#### Supplied data
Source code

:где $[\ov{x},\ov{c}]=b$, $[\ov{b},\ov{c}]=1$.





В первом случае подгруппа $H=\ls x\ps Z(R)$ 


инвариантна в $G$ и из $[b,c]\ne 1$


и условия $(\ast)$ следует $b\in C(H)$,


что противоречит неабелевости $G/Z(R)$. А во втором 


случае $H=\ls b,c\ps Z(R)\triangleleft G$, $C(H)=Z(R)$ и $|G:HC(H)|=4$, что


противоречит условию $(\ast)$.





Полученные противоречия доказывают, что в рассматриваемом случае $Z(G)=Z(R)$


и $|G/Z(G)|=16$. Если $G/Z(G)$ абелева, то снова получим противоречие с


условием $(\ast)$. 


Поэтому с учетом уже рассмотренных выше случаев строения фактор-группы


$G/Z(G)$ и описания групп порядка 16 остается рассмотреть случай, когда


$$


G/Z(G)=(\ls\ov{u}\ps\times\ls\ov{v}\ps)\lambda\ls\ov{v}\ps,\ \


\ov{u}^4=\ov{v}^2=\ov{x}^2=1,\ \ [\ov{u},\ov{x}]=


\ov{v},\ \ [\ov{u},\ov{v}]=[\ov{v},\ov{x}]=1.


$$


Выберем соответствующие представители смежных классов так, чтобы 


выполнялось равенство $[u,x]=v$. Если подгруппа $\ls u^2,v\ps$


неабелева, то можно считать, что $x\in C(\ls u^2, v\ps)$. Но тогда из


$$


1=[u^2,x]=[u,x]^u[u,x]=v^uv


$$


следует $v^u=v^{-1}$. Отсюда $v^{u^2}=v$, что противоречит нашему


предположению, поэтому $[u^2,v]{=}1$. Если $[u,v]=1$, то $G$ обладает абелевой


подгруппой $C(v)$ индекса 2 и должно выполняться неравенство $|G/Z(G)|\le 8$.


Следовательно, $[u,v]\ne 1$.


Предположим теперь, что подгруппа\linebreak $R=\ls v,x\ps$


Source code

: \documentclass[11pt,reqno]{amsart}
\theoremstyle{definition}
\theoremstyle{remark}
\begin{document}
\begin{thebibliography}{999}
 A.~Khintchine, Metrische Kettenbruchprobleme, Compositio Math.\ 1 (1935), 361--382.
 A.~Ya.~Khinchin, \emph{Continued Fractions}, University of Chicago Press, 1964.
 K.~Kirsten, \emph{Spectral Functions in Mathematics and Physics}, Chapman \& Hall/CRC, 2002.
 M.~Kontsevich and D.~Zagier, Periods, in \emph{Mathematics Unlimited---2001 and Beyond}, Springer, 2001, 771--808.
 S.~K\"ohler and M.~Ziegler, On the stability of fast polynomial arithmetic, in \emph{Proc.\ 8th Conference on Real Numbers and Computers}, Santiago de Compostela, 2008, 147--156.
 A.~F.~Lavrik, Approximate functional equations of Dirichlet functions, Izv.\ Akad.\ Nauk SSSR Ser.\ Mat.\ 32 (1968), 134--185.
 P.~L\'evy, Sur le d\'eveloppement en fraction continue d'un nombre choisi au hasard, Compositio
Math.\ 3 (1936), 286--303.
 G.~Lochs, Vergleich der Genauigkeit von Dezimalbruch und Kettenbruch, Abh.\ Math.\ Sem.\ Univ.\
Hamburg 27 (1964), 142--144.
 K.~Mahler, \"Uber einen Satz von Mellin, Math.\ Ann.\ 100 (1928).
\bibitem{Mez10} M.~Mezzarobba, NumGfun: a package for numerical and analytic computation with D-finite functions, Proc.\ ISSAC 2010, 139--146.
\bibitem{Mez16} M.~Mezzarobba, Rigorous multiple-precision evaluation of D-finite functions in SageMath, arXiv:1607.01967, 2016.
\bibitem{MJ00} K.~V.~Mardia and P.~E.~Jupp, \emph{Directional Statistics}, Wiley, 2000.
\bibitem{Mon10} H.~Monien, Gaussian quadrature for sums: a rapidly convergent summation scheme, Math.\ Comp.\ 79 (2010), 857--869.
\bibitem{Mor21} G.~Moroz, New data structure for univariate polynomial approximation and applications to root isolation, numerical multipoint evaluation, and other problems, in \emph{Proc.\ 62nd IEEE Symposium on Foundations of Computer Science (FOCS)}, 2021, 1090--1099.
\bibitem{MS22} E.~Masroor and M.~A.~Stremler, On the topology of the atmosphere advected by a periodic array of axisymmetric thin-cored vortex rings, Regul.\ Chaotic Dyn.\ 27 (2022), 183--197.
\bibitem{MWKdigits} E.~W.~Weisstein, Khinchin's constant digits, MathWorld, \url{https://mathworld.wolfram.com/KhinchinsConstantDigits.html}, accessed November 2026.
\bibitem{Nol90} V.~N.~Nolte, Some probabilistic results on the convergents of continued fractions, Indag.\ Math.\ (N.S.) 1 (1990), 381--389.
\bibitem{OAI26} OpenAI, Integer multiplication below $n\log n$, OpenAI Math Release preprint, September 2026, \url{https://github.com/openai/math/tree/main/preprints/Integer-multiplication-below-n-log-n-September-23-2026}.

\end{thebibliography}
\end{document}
########
* [Work required]: Output each record precisely as given.

* [Task output]:
Source code

:где $[\ov{x},\ov{c}]=b$, $[\ov{b},\ov{c}]=1$.





В первом случае подгруппа $H=\ls x\ps Z(R)$ 


инвариантна в $G$ и из $[b,c]\ne 1$


и условия $(\ast)$ следует $b\in C(H)$,


что противоречит неабелевости $G/Z(R)$. А во втором 


случае $H=\ls b,c\ps Z(R)\triangleleft G$, $C(H)=Z(R)$ и $|G:HC(H)|=4$, что


противоречит условию $(\ast)$.





Полученные противоречия доказывают, что в рассматриваемом случае $Z(G)=Z(R)$


и $|G/Z(G)|=16$. Если $G/Z(G)$ абелева, то снова получим противоречие с


условием $(\ast)$. 


Поэтому с учетом уже рассмотренных выше случаев строения фактор-группы


$G/Z(G)$ и описания групп порядка 16 остается рассмотреть случай, когда


$$


G/Z(G)=(\ls\ov{u}\ps\times\ls\ov{v}\ps)\lambda\ls\ov{v}\ps,\ \


\ov{u}^4=\ov{v}^2=\ov{x}^2=1,\ \ [\ov{u},\ov{x}]=


\ov{v},\ \ [\ov{u},\ov{v}]=[\ov{v},\ov{x}]=1.


$$


Выберем соответствующие представители смежных классов так, чтобы 


выполнялось равенство $[u,x]=v$. Если подгруппа $\ls u^2,v\ps$


неабелева, то можно считать, что $x\in C(\ls u^2, v\ps)$. Но тогда из


$$


1=[u^2,x]=[u,x]^u[u,x]=v^uv


$$


следует $v^u=v^{-1}$. Отсюда $v^{u^2}=v$, что противоречит нашему


предположению, поэтому $[u^2,v]{=}1$. Если $[u,v]=1$, то $G$ обладает абелевой


подгруппой $C(v)$ индекса 2 и должно выполняться неравенство $|G/Z(G)|\le 8$.


Следовательно, $[u,v]\ne 1$.


Предположим теперь, что подгруппа\linebreak $R=\ls v,x\ps$


Source code

: \documentclass[11pt,reqno]{amsart}
\theoremstyle{definition}
\theoremstyle{remark}
\begin{document}
\begin{thebibliography}{999}
 A.~Khintchine, Metrische Kettenbruchprobleme, Compositio Math.\ 1 (1935), 361--382.
 A.~Ya.~Khinchin, \emph{Continued Fractions}, University of Chicago Press, 1964.
 K.~Kirsten, \emph{Spectral Functions in Mathematics and Physics}, Chapman \& Hall/CRC, 2002.
 M.~Kontsevich and D.~Zagier, Periods, in \emph{Mathematics Unlimited---2001 and Beyond}, Springer, 2001, 771--808.
 S.~K\"ohler and M.~Ziegler, On the stability of fast polynomial arithmetic, in \emph{Proc.\ 8th Conference on Real Numbers and Computers}, Santiago de Compostela, 2008, 147--156.
 A.~F.~Lavrik, Approximate functional equations of Dirichlet functions, Izv.\ Akad.\ Nauk SSSR Ser.\ Mat.\ 32 (1968), 134--185.
 P.~L\'evy, Sur le d\'eveloppement en fraction continue d'un nombre choisi au hasard, Compositio
Math.\ 3 (1936), 286--303.
 G.~Lochs, Vergleich der Genauigkeit von Dezimalbruch und Kettenbruch, Abh.\ Math.\ Sem.\ Univ.\
Hamburg 27 (1964), 142--144.
 K.~Mahler, \"Uber einen Satz von Mellin, Math.\ Ann.\ 100 (1928).
\bibitem{Mez10} M.~Mezzarobba, NumGfun: a package for numerical and analytic computation with D-finite functions, Proc.\ ISSAC 2010, 139--146.
\bibitem{Mez16} M.~Mezzarobba, Rigorous multiple-precision evaluation of D-finite functions in SageMath, arXiv:1607.01967, 2016.
\bibitem{MJ00} K.~V.~Mardia and P.~E.~Jupp, \emph{Directional Statistics}, Wiley, 2000.
\bibitem{Mon10} H.~Monien, Gaussian quadrature for sums: a rapidly convergent summation scheme, Math.\ Comp.\ 79 (2010), 857--869.
\bibitem{Mor21} G.~Moroz, New data structure for univariate polynomial approximation and applications to root isolation, numerical multipoint evaluation, and other problems, in \emph{Proc.\ 62nd IEEE Symposium on Foundations of Computer Science (FOCS)}, 2021, 1090--1099.
\bibitem{MS22} E.~Masroor and M.~A.~Stremler, On the topology of the atmosphere advected by a periodic array of axisymmetric thin-cored vortex rings, Regul.\ Chaotic Dyn.\ 27 (2022), 183--197.
\bibitem{MWKdigits} E.~W.~Weisstein, Khinchin's constant digits, MathWorld, \url{https://mathworld.wolfram.com/KhinchinsConstantDigits.html}, accessed November 2026.
\bibitem{Nol90} V.~N.~Nolte, Some probabilistic results on the convergents of continued fractions, Indag.\ Math.\ (N.S.) 1 (1990), 381--389.
\bibitem{OAI26} OpenAI, Integer multiplication below $n\log n$, OpenAI Math Release preprint, September 2026, \url{https://github.com/openai/math/tree/main/preprints/Integer-multiplication-below-n-log-n-September-23-2026}.

\end{thebibliography}
\end{document}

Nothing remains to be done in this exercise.